Les premiers reproches que Pierre leur adresse sont leur soumission à la chair (leur maître est le sexe) et leur mépris de la « Seigneurie » (c’est-à-dire de Dieu).
Ainsi, ils montrent qu’ils ont choisi un autre maître : non Dieu mais le plaisir charnel.

(v. 10b) « … audacieux, arrogants, ils ne craignent pas de blasphémer les Gloires »
Les reproches ici évoqués sont la suffisance et le mépris.
Les « Gloires » dont il est fait mention, semblent être « une catégorie de mauvais anges, d’anges déchus, condamnés par le jugement de Dieu »[3].
L’attitude que Pierre dénonce est de se mettre au-dessus des anges, au-dessus de Dieu.

(v. 11) « alors que les Anges, quoique supérieurs en force et en puissance, ne portent pas contre elles devant le Seigneur de jugement calomnieux »
Dans la même ligne que le verset précédent, Pierre dénonce les agissements des faux docteurs : ils prononcent des jugements, ce qui est l’apanage de Dieu et, peut-être aussi, nient l’existence des anges.
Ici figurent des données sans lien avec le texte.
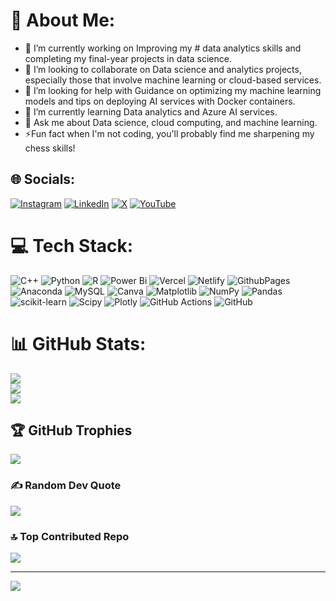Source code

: # 💫 About Me:
- 🔭 I’m currently working on Improving my # data analytics skills and completing my final-year projects in data science.
- 🌱 I’m looking to collaborate on Data science and analytics projects, especially those that involve machine learning or cloud-based services.
- 👯 I’m looking for help with Guidance on optimizing my machine learning models and tips on deploying AI services with Docker containers.
- 🤔 I’m currently learning Data analytics and Azure AI services.
- 💬 Ask me about Data science, cloud computing, and machine learning.
- ⚡Fun fact when I'm not coding, you'll probably find me sharpening my chess skills!


## 🌐 Socials:
[![Instagram](https://img.shields.io/badge/Instagram-%23E4405F.svg?logo=Instagram&logoColor=white)](https://instagram.com/harsh_bajpay) [![LinkedIn](https://img.shields.io/badge/LinkedIn-%230077B5.svg?logo=linkedin&logoColor=white)](https://linkedin.com/in/Harsh-Bajpay) [![X](https://img.shields.io/badge/X-black.svg?logo=X&logoColor=white)](https://x.com/imharshbajpay) [![YouTube](https://img.shields.io/badge/YouTube-%23FF0000.svg?logo=YouTube&logoColor=white)](https://youtube.com/@CodeWithPandat) 

# 💻 Tech Stack:
![C++](https://img.shields.io/badge/c++-%2300599C.svg?style=flat&logo=c%2B%2B&logoColor=white) ![Python](https://img.shields.io/badge/python-3670A0?style=flat&logo=python&logoColor=ffdd54) ![R](https://img.shields.io/badge/r-%23276DC3.svg?style=flat&logo=r&logoColor=white) ![Power Bi](https://img.shields.io/badge/power_bi-F2C811?style=flat&logo=powerbi&logoColor=black) ![Vercel](https://img.shields.io/badge/vercel-%23000000.svg?style=flat&logo=vercel&logoColor=white) ![Netlify](https://img.shields.io/badge/netlify-%23000000.svg?style=flat&logo=netlify&logoColor=#00C7B7) ![GithubPages](https://img.shields.io/badge/github%20pages-121013?style=flat&logo=github&logoColor=white) ![Anaconda](https://img.shields.io/badge/Anaconda-%2344A833.svg?style=flat&logo=anaconda&logoColor=white) ![MySQL](https://img.shields.io/badge/mysql-4479A1.svg?style=flat&logo=mysql&logoColor=white) ![Canva](https://img.shields.io/badge/Canva-%2300C4CC.svg?style=flat&logo=Canva&logoColor=white) ![Matplotlib](https://img.shields.io/badge/Matplotlib-%23ffffff.svg?style=flat&logo=Matplotlib&logoColor=black) ![NumPy](https://img.shields.io/badge/numpy-%23013243.svg?style=flat&logo=numpy&logoColor=white) ![Pandas](https://img.shields.io/badge/pandas-%23150458.svg?style=flat&logo=pandas&logoColor=white) ![scikit-learn](https://img.shields.io/badge/scikit--learn-%23F7931E.svg?style=flat&logo=scikit-learn&logoColor=white) ![Scipy](https://img.shields.io/badge/SciPy-%230C55A5.svg?style=flat&logo=scipy&logoColor=%white) ![Plotly](https://img.shields.io/badge/Plotly-%233F4F75.svg?style=flat&logo=plotly&logoColor=white) ![GitHub Actions](https://img.shields.io/badge/github%20actions-%232671E5.svg?style=flat&logo=githubactions&logoColor=white) ![GitHub](https://img.shields.io/badge/github-%23121011.svg?style=flat&logo=github&logoColor=white)
# 📊 GitHub Stats:
![](https://github-readme-stats.vercel.app/api?username=Harsh-Bajpay&theme=dark&hide_border=false&include_all_commits=true&count_private=true)<br/>
![](https://github-readme-streak-stats.herokuapp.com/?user=Harsh-Bajpay&theme=dark&hide_border=false)<br/>
![](https://github-readme-stats.vercel.app/api/top-langs/?username=Harsh-Bajpay&theme=dark&hide_border=false&include_all_commits=true&count_private=true&layout=compact)

## 🏆 GitHub Trophies
![](https://github-profile-trophy.vercel.app/?username=Harsh-Bajpay&theme=dracula&no-frame=false&no-bg=false&margin-w=4)

### ✍️ Random Dev Quote
![](https://quotes-github-readme.vercel.app/api?type=horizontal&theme=merko)

### 🔝 Top Contributed Repo
![](https://github-contributor-stats.vercel.app/api?username=Harsh-Bajpay&limit=5&theme=dark&combine_all_yearly_contributions=true)

---
[![](https://visitcount.itsvg.in/api?id=Harsh-Bajpay&icon=5&color=7)](https://visitcount.itsvg.in)
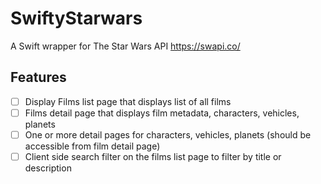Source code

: # SwiftyStarwars
A Swift wrapper for The Star Wars API https://swapi.co/


## Features ##
- [ ] Display Films list page that displays list of all films
- [ ] Films detail page that displays film metadata, characters, vehicles, planets
- [ ] One or more detail pages for characters, vehicles, planets (should be accessible from film detail page)
- [ ] Client side search filter on the films list page to filter by title or description
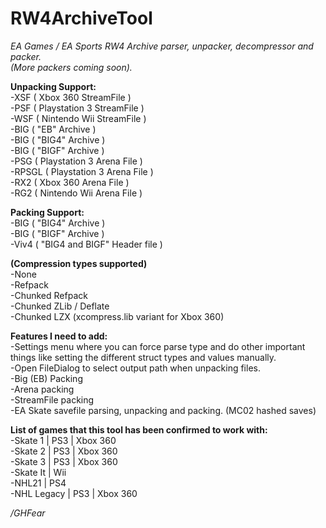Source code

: # RW4ArchiveTool
*EA Games / EA Sports RW4 Archive parser, unpacker, decompressor and packer.* <br>
*(More packers coming soon).* <br>

**Unpacking Support:** <br>
-XSF ( Xbox 360 StreamFile ) <br>
-PSF ( Playstation 3 StreamFile ) <br>
-WSF ( Nintendo Wii StreamFile ) <br>
-BIG ( "EB" Archive ) <br>
-BIG ( "BIG4" Archive ) <br>
-BIG ( "BIGF" Archive ) <br>
-PSG ( Playstation 3 Arena File ) <br>
-RPSGL ( Playstation 3 Arena File ) <br>
-RX2 ( Xbox 360 Arena File ) <br>
-RG2 ( Nintendo Wii Arena File ) <br>

**Packing Support:** <br>
-BIG ( "BIG4" Archive ) <br>
-BIG ( "BIGF" Archive ) <br>
-Viv4 ( "BIG4 and BIGF" Header file ) <br>

**(Compression types supported)** <br>
-None <br>
-Refpack <br>
-Chunked Refpack <br>
-Chunked ZLib / Deflate <br>
-Chunked LZX (xcompress.lib variant for Xbox 360) <br>

**Features I need to add:** <br>
-Settings menu where you can force parse type and do other important things like setting the different struct types and values manually. <br>
-Open FileDialog to select output path when unpacking files. <br>
-Big (EB) Packing <br>
-Arena packing <br>
-StreamFile packing <br>
-EA Skate savefile parsing, unpacking and packing. (MC02 hashed saves)

**List of games that this tool has been confirmed to work with:** <br>
-Skate 1 | PS3 | Xbox 360 <br>
-Skate 2 | PS3 | Xbox 360 <br>
-Skate 3 | PS3 | Xbox 360 <br>
-Skate It | Wii <br>
-NHL21 | PS4 <br>
-NHL Legacy | PS3 | Xbox 360 <br>


*/GHFear*
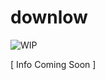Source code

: # downlow
![*WIP*]([https://ibb.co/rkgqx86](https://i.ibb.co/NxXf9Dj/PNG-image.jpg))

[ Info Coming Soon ]
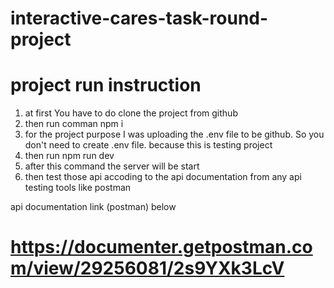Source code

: # interactive-cares-task-round-project

# project run instruction
1. at first You have to do clone the project from github
2. then run comman npm i
3. for the project purpose I was uploading the .env file to be github. So you don't need to create .env file. because this is testing project
4. then run npm run dev
5. after this command the server will be start
6. then test those api accoding to the api documentation from any api testing tools like postman

api documentation link (postman) below
# https://documenter.getpostman.com/view/29256081/2s9YXk3LcV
(v. 12) « Mais eux sont comme des animaux sans raison, voués par nature à être pris et détruits ; blasphémant ce qu'ils ignorent, de la même destruction ils seront détruits eux aussi »
En ce verset, Pierre les compare aux animaux qui n’ont pas de raison, soumis à leur instinct.
Bien plus, leur destruction est annoncée : destinés à être chassés et tués par les hommes, ils n’accéderont pas à la vie éternelle, mais à l’anéantissement.

(v. 13a) « subissant l'injustice comme salaire de l'injustice… »
Comme une sorte de conclusion, le mal commis sera leur salaire.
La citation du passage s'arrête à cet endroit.